Optimizing thermo-mechanical processing and material coupling parameters in numerical modeling for additive manufacturing

Additive manufacturing (AM) is gaining increasing industrial interest. Initially conceived to facilitate the pre-production, to manufacture efficiently and cheaply unique parts such as prototypes, it is now able to deliver parts that meet industrial production needs. In addition, AM is an effective way to achieve parts designed using topological optimization. Laser beam melting is an AM technique able to produce specific parts with mechanical properties matching industrial expectations. However, efficient production remains complex because of distortion, cracking and other failures linked to the process and to the machine parameters. The prime material being generally expensive and in order to achieve the required manufacturing quality from the very first attempt while reducing the processing time to market necessary for low cost mass production, a high-quality digital simulation is mandatory. We thus study the relation between the process and the material parameters with the final mechanical state of the part using a numerical model, which is developed in parallel. This work focuses on the macroscopic scale. In order to carry out the thermo-mechanical study we use a finite element resolution method on the whole domain defined by the part, its supports and the baseplate. At this scale, one can neglect the packing of the powder as well as the hydrodynamic behavior of the melt pool in the laser beam melting process. We consider a Gaussian energy distribution for the heat source, imposed on several layers of powders below the deposited layer.
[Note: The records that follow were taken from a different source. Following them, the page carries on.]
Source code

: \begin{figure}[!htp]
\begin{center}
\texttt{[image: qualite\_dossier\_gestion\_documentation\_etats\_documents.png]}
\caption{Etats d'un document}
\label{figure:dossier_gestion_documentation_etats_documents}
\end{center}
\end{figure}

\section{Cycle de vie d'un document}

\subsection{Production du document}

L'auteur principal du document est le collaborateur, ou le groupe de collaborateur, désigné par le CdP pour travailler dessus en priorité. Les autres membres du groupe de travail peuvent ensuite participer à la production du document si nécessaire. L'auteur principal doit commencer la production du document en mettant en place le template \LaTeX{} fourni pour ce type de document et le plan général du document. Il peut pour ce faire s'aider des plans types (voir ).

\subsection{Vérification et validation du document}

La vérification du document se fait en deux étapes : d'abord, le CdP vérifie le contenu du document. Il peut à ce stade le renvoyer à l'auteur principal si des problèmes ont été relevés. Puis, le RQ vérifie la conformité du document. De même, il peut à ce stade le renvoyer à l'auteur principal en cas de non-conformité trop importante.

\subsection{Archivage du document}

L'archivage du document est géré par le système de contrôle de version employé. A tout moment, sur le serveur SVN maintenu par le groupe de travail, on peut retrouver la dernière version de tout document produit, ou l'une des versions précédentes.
Starting from a previous study [1], which considers the temperature dependence of the Young modulus, we improve, in this work, the model by considering the temperature dependency of other physical parameters pertaining to material properties or to elastoplastic and thermal laws coefficients. The aim is to bridge the macroscopic scale study of AM to the mesoscopic scale from results of this study. In a first step, simulations are carried out with simple models like walls, cubes, beams and the popular cantilever used for calibrations. The results show the gain in precision with the contribution of the temperature dependence of various parameters as well as by considering the phase-transition during the printing process. The computing time is compatible with laptops and can iterate the simulations easily. The accuracy of the model is validated by comparing the distortion to the experimental results.